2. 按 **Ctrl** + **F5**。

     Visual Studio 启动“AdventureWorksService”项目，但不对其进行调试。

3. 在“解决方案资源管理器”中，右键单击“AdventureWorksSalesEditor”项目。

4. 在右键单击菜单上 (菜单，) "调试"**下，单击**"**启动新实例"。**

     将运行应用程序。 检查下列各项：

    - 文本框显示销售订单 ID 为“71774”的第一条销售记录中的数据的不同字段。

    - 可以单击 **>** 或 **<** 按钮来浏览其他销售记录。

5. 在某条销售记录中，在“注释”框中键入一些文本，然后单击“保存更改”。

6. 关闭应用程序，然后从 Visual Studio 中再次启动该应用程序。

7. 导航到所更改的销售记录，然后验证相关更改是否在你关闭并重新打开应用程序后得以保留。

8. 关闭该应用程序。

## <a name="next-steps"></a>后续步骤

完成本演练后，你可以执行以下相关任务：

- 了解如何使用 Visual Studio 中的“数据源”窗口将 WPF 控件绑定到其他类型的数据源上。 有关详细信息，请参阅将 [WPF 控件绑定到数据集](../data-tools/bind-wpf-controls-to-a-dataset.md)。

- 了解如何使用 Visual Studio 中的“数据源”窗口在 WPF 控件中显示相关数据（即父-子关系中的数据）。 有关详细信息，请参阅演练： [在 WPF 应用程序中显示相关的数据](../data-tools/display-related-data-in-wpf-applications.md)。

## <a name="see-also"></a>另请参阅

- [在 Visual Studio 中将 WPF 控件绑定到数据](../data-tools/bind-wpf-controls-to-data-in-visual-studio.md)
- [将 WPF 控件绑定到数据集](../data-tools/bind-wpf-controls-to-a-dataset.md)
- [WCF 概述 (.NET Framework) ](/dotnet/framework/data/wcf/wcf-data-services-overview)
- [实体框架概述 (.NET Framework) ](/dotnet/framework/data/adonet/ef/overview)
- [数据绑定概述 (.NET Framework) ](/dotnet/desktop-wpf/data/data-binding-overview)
☆ ☆ ☆ ☆
__Your task__:
Of the lines above, copy each that contains "Studio".

__Your solution__:
     Visual Studio 启动“AdventureWorksService”项目，但不对其进行调试。
6. 关闭应用程序，然后从 Visual Studio 中再次启动该应用程序。
- 了解如何使用 Visual Studio 中的“数据源”窗口将 WPF 控件绑定到其他类型的数据源上。 有关详细信息，请参阅将 [WPF 控件绑定到数据集](../data-tools/bind-wpf-controls-to-a-dataset.md)。
- 了解如何使用 Visual Studio 中的“数据源”窗口在 WPF 控件中显示相关数据（即父-子关系中的数据）。 有关详细信息，请参阅演练： [在 WPF 应用程序中显示相关的数据](../data-tools/display-related-data-in-wpf-applications.md)。
- [在 Visual Studio 中将 WPF 控件绑定到数据](../data-tools/bind-wpf-controls-to-data-in-visual-studio.md)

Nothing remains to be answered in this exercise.